While stationed at Windsor one subaltern of the regiment attacked another after a severe bout of bullying, and both were court martialled. The subsequent public proceedings cast the regiment in an extremely poor light, and many officers were incriminated in the scandal, and Dallas was one of two described by another officer as "the best and only good fellows among them". The 46th were expected to take part in the Crimean War, but the confusion surrounding the courts martial meant the regiment was unable to travel as one unit, and they were split into three for the purposes of travel. Dallas was given command of the smallest of these groups, leaving for the war on 9 August to serve as guard of honour to Lieutenant-General Sir George Cathcart, commander of the 4th Division. Dallas saw action at Alma, Balaclava, Inkerman and the Siege of Sevastopol. During the course of the war he purchased the rank of captain in September 1854, as well as serving as the aide-de-camp to General Garrett. He wrote an eyewitness account of the war, consisting of 127 letters. Dallas returned to England on 5 August 1856 as a brevet major, still serving as ADC to Garrett, who was known as "General Chaos", and quickly afterwards moved with the general to serve at Gibraltar. For his services in the war he received the Crimea Medal with four clasps, the Turkish Crimea Medal, and was created a Knight of the Legion of Honour. He was also made a member of the Order of the Medjidie, 5th Class, by the Ottoman Empire in March 1858.

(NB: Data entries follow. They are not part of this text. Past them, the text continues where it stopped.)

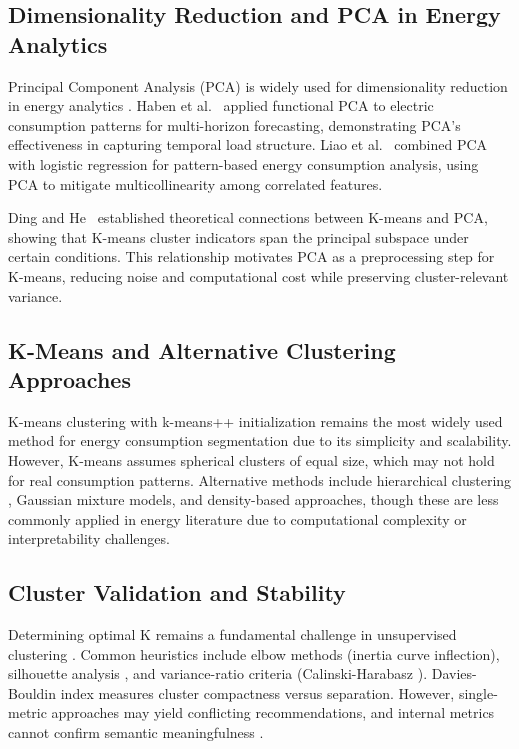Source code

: \documentclass[11pt,a4paper]{article}
\begin{document}
\subsection{Dimensionality Reduction and PCA in Energy Analytics}

Principal Component Analysis (PCA) is widely used for dimensionality reduction in energy analytics \cite{jolliffe2002pca}. Haben et al.~\cite{haben2019fpca} applied functional PCA to electric consumption patterns for multi-horizon forecasting, demonstrating PCA's effectiveness in capturing temporal load structure. Liao et al.~\cite{liao2016pattern} combined PCA with logistic regression for pattern-based energy consumption analysis, using PCA to mitigate multicollinearity among correlated features.

Ding and He~\cite{ding2004kmeans} established theoretical connections between K-means and PCA, showing that K-means cluster indicators span the principal subspace under certain conditions. This relationship motivates PCA as a preprocessing step for K-means, reducing noise and computational cost while preserving cluster-relevant variance.

\subsection{K-Means and Alternative Clustering Approaches}

K-means clustering \cite{lloyd1982least} with k-means++ initialization \cite{arthur2007kmeans} remains the most widely used method for energy consumption segmentation due to its simplicity and scalability. However, K-means assumes spherical clusters of equal size, which may not hold for real consumption patterns. Alternative methods include hierarchical clustering \cite{rhodes2014clustering}, Gaussian mixture models, and density-based approaches, though these are less commonly applied in energy literature due to computational complexity or interpretability challenges.

\subsection{Cluster Validation and Stability}

Determining optimal K remains a fundamental challenge in unsupervised clustering \cite{hennig2020comparing}. Common heuristics include elbow methods (inertia curve inflection), silhouette analysis \cite{rousseeuw1987silhouettes}, and variance-ratio criteria (Calinski-Harabasz \cite{calinski1974dendrite}). Davies-Bouldin index \cite{davies1979cluster} measures cluster compactness versus separation. However, single-metric approaches may yield conflicting recommendations, and internal metrics cannot confirm semantic meaningfulness \cite{gates2019adjusted}.
\end{document}
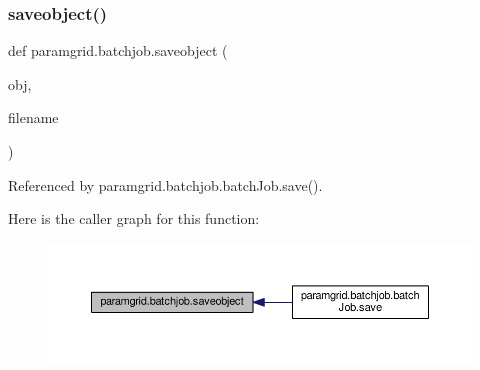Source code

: \subsubsection{\texorpdfstring{saveobject()}{saveobject()}}
{\footnotesize\ttfamily def paramgrid.\+batchjob.\+saveobject (\begin{DoxyParamCaption}\item[{}]{obj,  }\item[{}]{filename }\end{DoxyParamCaption})}



Referenced by paramgrid.\+batchjob.\+batch\+Job.\+save().

Here is the caller graph for this function\+:
\nopagebreak
\begin{figure}[H]
\begin{center}
\leavevmode
\includegraphics[width=350pt]{namespaceparamgrid_1_1batchjob_ab909ba8e3e40ef0f62bd3bff2dc06587_icgraph}
\end{center}
\end{figure}
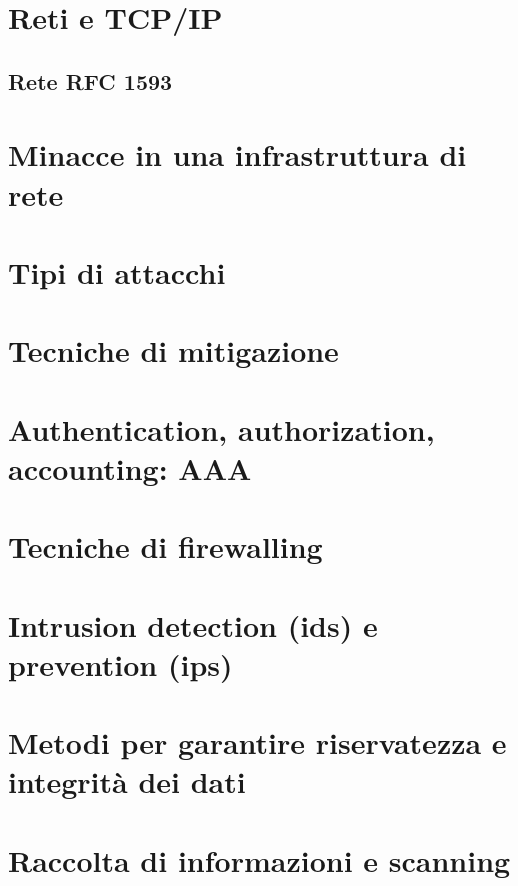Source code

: \appendix

\chapter{Reti e TCP/IP}                                                 %
\section{Rete RFC 1593}

\chapter{Minacce in una infrastruttura di rete}                         %

\chapter{Tipi di attacchi}                                              %

\chapter{Tecniche di mitigazione}                                       %

\chapter{Authentication, authorization, accounting: AAA}                %

\chapter{Tecniche di firewalling}                                       %

\chapter{Intrusion detection (ids) e prevention (ips)}                  %
 
\chapter{Metodi per garantire riservatezza e integrità dei dati} 		%
  
\chapter{Raccolta di informazioni e scanning} 							%
   
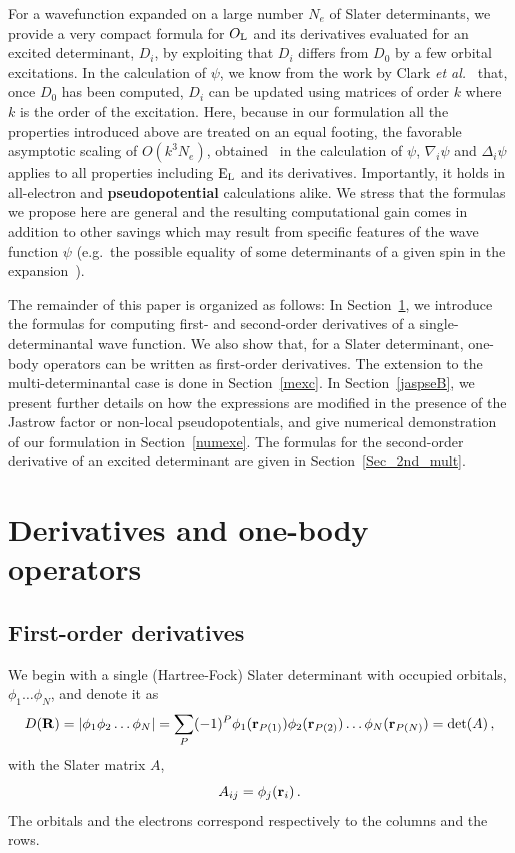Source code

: \documentclass[aip,jcp,reprint,floatfix,onecolumn]{revtex4-1}
\def\det{\text{det}}
\def\wdet{D}
\begin{document}
For a wavefunction expanded on a large number $N_e$ of Slater determinants, we provide a very compact formula for $O_{\rm L}$ and its derivatives evaluated for an excited
determinant, $D_i$, by exploiting that $D_i$ differs from $D_0$ by a few orbital excitations.
In the calculation of $\psi$, we know from the work by Clark {\sl et al.}~\cite{Clark11} that, once $D_0$ has been computed, $D_i$ can be updated using
matrices of order $k$ where $k$ is the order of the excitation.
 Here, because in our formulation all the properties introduced above are treated on an equal footing,  the favorable asymptotic  scaling of $O(k^3 N_e)$,
obtained~\cite{Clark11} in the calculation of $\psi$, $\nabla_i \psi$ and $\Delta_i \psi$
applies to all properties including ${\rm E}_{\rm L}$ and its derivatives.
Importantly, it holds in all-electron and  {\bf pseudopotential} calculations alike.
We stress that the formulas we propose here are general and the resulting computational gain comes in addition to other savings which may result from specific features of
the wave function $\psi$ (e.g.\ the possible equality of some determinants of a given spin in the expansion~\cite{Scemama15}).

The remainder of this paper is organized as follows: In Section~\ref{O_local}, we introduce the formulas for computing first- and
second-order derivatives of a single-determinantal wave function. We also show that, for a Slater determinant, one-body operators can
be written as first-order derivatives.  The extension to the multi-determinantal case is done in Section~\ref{mexc}.
In Section~\ref{jaspseB}, we present further details on how the expressions are modified in the presence of the Jastrow factor
or non-local pseudopotentials, and give numerical demonstration of our formulation in Section~\ref{numexe}.
The formulas for the second-order derivative of an excited determinant are given in Section~\ref{Sec_2nd_mult}.

\section{Derivatives and one-body operators}
\label{O_local}

\subsection{First-order derivatives}

We begin with a single (Hartree-Fock) Slater determinant
with occupied orbitals, $\phi_1 \dots \phi_N$, and denote it as
\begin{equation}
\wdet({\bf R}) =  |\phi_1   \phi_2  \dots  \phi_N| = \sum_P  (-1)^P \phi_{1}({\bf r}_{P(1)})  \phi_{2}({\bf r}_{P(2)}) \dots \phi_N ({\bf r}_{P(N)}) =
\det (A)\,,
\end{equation}
with the Slater matrix $A$,
\begin{equation}
A_{ij} = \phi_j ({\bf r}_i)\,.
\end{equation}
The orbitals and the electrons correspond respectively to the columns and the rows.
\end{document}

Dallas was still serving with Garrett at Gibraltar when the Second Opium War began. Garrett was given command of the First Brigade to fight in the war, and Dallas sailed with him in April 1857. Dallas arrived at Hong Kong on 24 May, and on 1 June fought at the Battle of Fatshan Creek as a volunteer on board the gunboat HMS Haughty. While Garrett and his staff had made it to China, his brigade never did, as they were diverted to India upon the start of the Indian Mutiny. Garrett was then dispatched to India as well, and Dallas left with the rest of the staff for Calcutta on 19 September. They reached India later in the month, and Garrett was given command of the garrison at Umballah. Dallas arrived there in February 1858, and saw no action during the mutiny. He stayed on Garrett's staff until November 1861 when he returned to England, purchasing his full majority in October 1862 and going on half pay. Around this time he also started a family, marrying Maria Louisa Taylor of Strensham Court. They would go on to have three daughters and a son. Dallas was promoted to the rank of lieutenant colonel in January 1868, still on half pay. He retired from active service in March 1875 by selling his commission, and died at Huddersfield on 1 February 1888, at the age of 60.